Mancano fondi, sarà l'Expo delle tasse

Per l'evento il Comune ha messo a bilancio 114 milioni, ma il governo ne garantisce solo 50. E si rischia la stangata

Mancano fondi, sarà l'Expo delle tasse

La toppa è peggio del buco? Tra l'assessore al Bilancio Francesca Balzani e il presidente del Consiglio comunale Basilio Rizzo, è una gara a chi la spara più grossa. Al centro c'è la voragine da 65 milioni di euro, quelli che mancano per i servizi straordinari che il Comune dovrà mettere in campo durante i 6 mesi di Expo: sono attesi 20 milioni di visitatori e centinaia di capi di Stato, andranno rafforzati trasporti pubblici, raccolta rifiuti, servizi culturali e di assistenza turistica, controlli di polizia stradale e sicurezza, segnaletica, illuminazione. Il conto arriva a 114,7 milioni di euro, iscritti nel Bilancio di assestamento 2014 per la prima volta con una voce ad hoc: «contributo statale richiesto». Ma ad oggi il governo ha garantito solo 50 milioni, ne mancano all'appello 65. L'assessore ieri è stata bersagliata in Commissione da Luca Lepore (Lega), Fabrizio de Pasquale (Forza Italia) a Riccardo De Corato (Fdi), che già un anno fa le hanno sentito raccontare la favola degli aumenti solo «virtuali» su Imu e Irpef, diventati poi una stangata reale quando in Bilancio sono mancati i trasferimenti da Roma. L'opposizione ha chiesto che gli extracosti per Expo non diventino l'ennesima tassa sui residenti. La Balzani ha rassicurato: «Se arriveranno meno soldi, la cifra a Bilancio sarà ridotta, i milanesi non verseranno un euro. Piuttosto, abbasseremo i servizi che abbiamo previsto: meno ore di apertura nei musei, meno passaggi della metropolitana e della raccolta rifiuti». Improbabile, con tanti milioni di turisti in giro. Anche Rizzo, esponente della sinistra radicale, propone di pensare già ora a un piano «b» per reperire i fondi. Ma la ricetta rischia di scatenare una rivolta del mondo produttivo contro la giunta Pisapia: «Invece di ritrovarci ad addossare una tassa su tutti i milanesi, se il governo non ci darà tutti i fondi richiesti ci consenta almeno di istituire un'addizionale a carico delle categorie che trarranno profitti da Expo, penso ai ristoratori, al settore alberghiero». Non cita i tassisti, che già sono scesi in piazza con proteste accese contro la giunta nei mesi scorsi, e potrebbero «occupare» Palazzo Marino.

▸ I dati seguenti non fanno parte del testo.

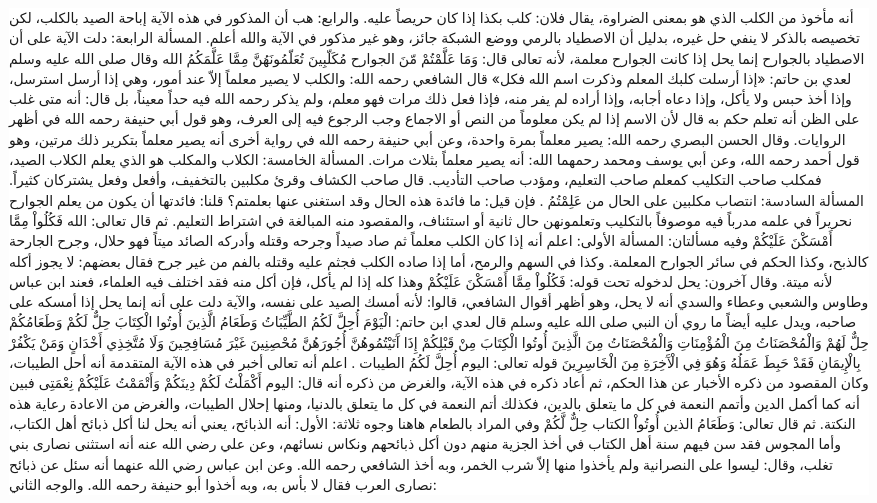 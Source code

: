 أنه مأخوذ من الكلب الذي هو بمعنى الضراوة، يقال فلان: كلب بكذا إذا كان حريصاً عليه.
والرابع:
هب أن المذكور في هذه الآية إباحة الصيد بالكلب، لكن تخصيصه بالذكر لا ينفي حل غيره، بدليل أن الاصطياد بالرمي ووضع الشبكة جائز، وهو غير مذكور في الآية والله أعلم.
المسألة الرابعة:
دلت الآية على أن الاصطياد بالجوارح إنما يحل إذا كانت الجوارح معلمة، لأنه تعالى قال:
وَمَا عَلَّمْتُمْ مّنَ الجوارح مُكَلّبِينَ تُعَلّمُونَهُنَّ مِمَّا عَلَّمَكُمُ الله
وقال صلى الله عليه وسلم لعدي بن حاتم: «إذا أرسلت كلبك المعلم وذكرت اسم الله فكل» قال الشافعي رحمه الله: والكلب لا يصير معلماً إلاّ عند أمور، وهي إذا أرسل استرسل، وإذا أخذ حبس ولا يأكل، وإذا دعاه أجابه، وإذا أراده لم يفر منه، فإذا فعل ذلك مرات فهو معلم، ولم يذكر رحمه الله فيه حداً معيناً، بل قال: أنه متى غلب على الظن أنه تعلم حكم به قال لأن الاسم إذا لم يكن معلوماً من النص أو الاجماع وجب الرجوع فيه إلى العرف، وهو قول أبي حنيفة رحمه الله في أظهر الروايات.
وقال الحسن البصري رحمه الله:
يصير معلماً بمرة واحدة، وعن أبي حنيفة رحمه الله في رواية أخرى أنه يصير معلماً بتكرير ذلك مرتين، وهو قول أحمد رحمه الله، وعن أبي يوسف ومحمد رحمهما الله: أنه يصير معلماً بثلاث مرات.
المسألة الخامسة:
الكلاب والمكلب هو الذي يعلم الكلاب الصيد، فمكلب صاحب التكليب كمعلم صاحب التعليم، ومؤدب صاحب التأديب.
قال صاحب الكشاف وقرئ مكلبين بالتخفيف، وأفعل وفعل يشتركان كثيراً.
المسألة السادسة:
انتصاب مكلبين على الحال من
عَلِمْتُمُ
.
فإن قيل:
ما فائدة هذه الحال وقد استغنى عنها بعلمتم؟
قلنا:
فائدتها أن يكون من يعلم الجوارح نحريراً في علمه مدرباً فيه موصوفاً بالتكليب
وتعلمونهن
حال ثانية أو استئناف، والمقصود منه المبالغة في اشتراط التعليم.
ثم قال تعالى:
الله فَكُلُواْ مِمَّا أَمْسَكْنَ عَلَيْكُمْ
وفيه مسألتان:
المسألة الأولى:
اعلم أنه إذا كان الكلب معلماً ثم صاد صيداً وجرحه وقتله وأدركه الصائد ميتاً فهو حلال، وجرح الجارحة كالذبح، وكذا الحكم في سائر الجوارح المعلمة. وكذا في السهم والرمح، أما إذا صاده الكلب فجثم عليه وقتله بالفم من غير جرح فقال بعضهم: لا يجوز أكله لأنه ميتة.
وقال آخرون: يحل لدخوله تحت قوله:
فَكُلُواْ مِمَّا أَمْسَكْنَ عَلَيْكُمْ
وهذا كله إذا لم يأكل، فإن أكل منه فقد اختلف فيه العلماء، فعند ابن عباس وطاوس والشعبي وعطاء والسدي أنه لا يحل، وهو أظهر أقوال الشافعي، قالوا: لأنه أمسك الصيد على نفسه، والآية دلت على أنه إنما يحل إذا أمسكه على صاحبه، ويدل عليه أيضاً ما روي أن النبي صلى الله عليه وسلم قال لعدي ابن حاتم:
الْيَوْمَ أُحِلَّ لَكُمُ الطَّيِّبَاتُ وَطَعَامُ الَّذِينَ أُوتُوا الْكِتَابَ حِلٌّ لَكُمْ وَطَعَامُكُمْ حِلٌّ لَهُمْ وَالْمُحْصَنَاتُ مِنَ الْمُؤْمِنَاتِ وَالْمُحْصَنَاتُ مِنَ الَّذِينَ أُوتُوا الْكِتَابَ مِنْ قَبْلِكُمْ إِذَا آَتَيْتُمُوهُنَّ أُجُورَهُنَّ مُحْصِنِينَ غَيْرَ مُسَافِحِينَ وَلَا مُتَّخِذِي أَخْدَانٍ وَمَنْ يَكْفُرْ بِالْإِيمَانِ فَقَدْ حَبِطَ عَمَلُهُ وَهُوَ فِي الْآَخِرَةِ مِنَ الْخَاسِرِينَ
قوله تعالى:
اليوم أُحِلَّ لَكُمُ الطيبات
.
اعلم أنه تعالى أخبر في هذه الآية المتقدمة أنه أحل الطيبات، وكان المقصود من ذكره الأخبار عن هذا الحكم، ثم أعاد ذكره في هذه الآية، والغرض من ذكره أنه قال:
اليوم أَكْمَلْتُ لَكُمْ دِينَكُمْ وَأَتْمَمْتُ عَلَيْكُمْ نِعْمَتِى
فبين أنه كما أكمل الدين وأتمم النعمة في كل ما يتعلق بالدين، فكذلك أتم النعمة في كل ما يتعلق بالدنيا، ومنها إحلال الطيبات، والغرض من الاعادة رعاية هذه النكتة.
ثم قال تعالى:
وَطَعَامُ الذين أُوتُواْ الكتاب حِلٌّ لَّكُمْ
وفي المراد بالطعام هاهنا وجوه ثلاثة: الأول: أنه الذبائح، يعني أنه يحل لنا أكل ذبائح أهل الكتاب، وأما المجوس فقد سن فيهم سنة أهل الكتاب في أخذ الجزية منهم دون أكل ذبائحهم ونكاس نسائهم، وعن علي رضي الله عنه أنه استثنى نصارى بني تغلب، وقال: ليسوا على النصرانية ولم يأخذوا منها إلاّ شرب الخمر، وبه أخذ الشافعي رحمه الله.
وعن ابن عباس رضي الله عنهما أنه سئل عن ذبائح نصارى العرب فقال لا بأس به، وبه أخذوا أبو حنيفة رحمه الله.
والوجه الثاني:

L'assestamento di Bilancio, contesta De Corato, «è l'ennesima conferma che Milano a Roma conta come il due di picche e il centrosinistra vorrebbe mettere altre tasse per Expo. Cosa succede se i soldi non arrivano? La soluzione di Rizzo, tassare le categorie che guadagnano da Expo, è allucinante». Un altro «pacco» e una promessa non mantenuta dal premier Renzi costano quasi la stessa cifra ai residenti: 13 sono i milioni di trasferimenti in meno iscritti a Bilancio come «contributo» di Milano allo spot degli 80 euro in busta paga. E 12 milioni costa il restyling della scuola di viale Puglie. Renzi scrisse una lettera ai sindaci a marzo invitandoli a indicare un istituto da ristrutturare. Ma la ginta non ha ancora visto un euro e ieri stanziato con fondi propri i lavori, sia per viale Puglie che per la media di via Viscontini che aveva aggiunto tra le priorità.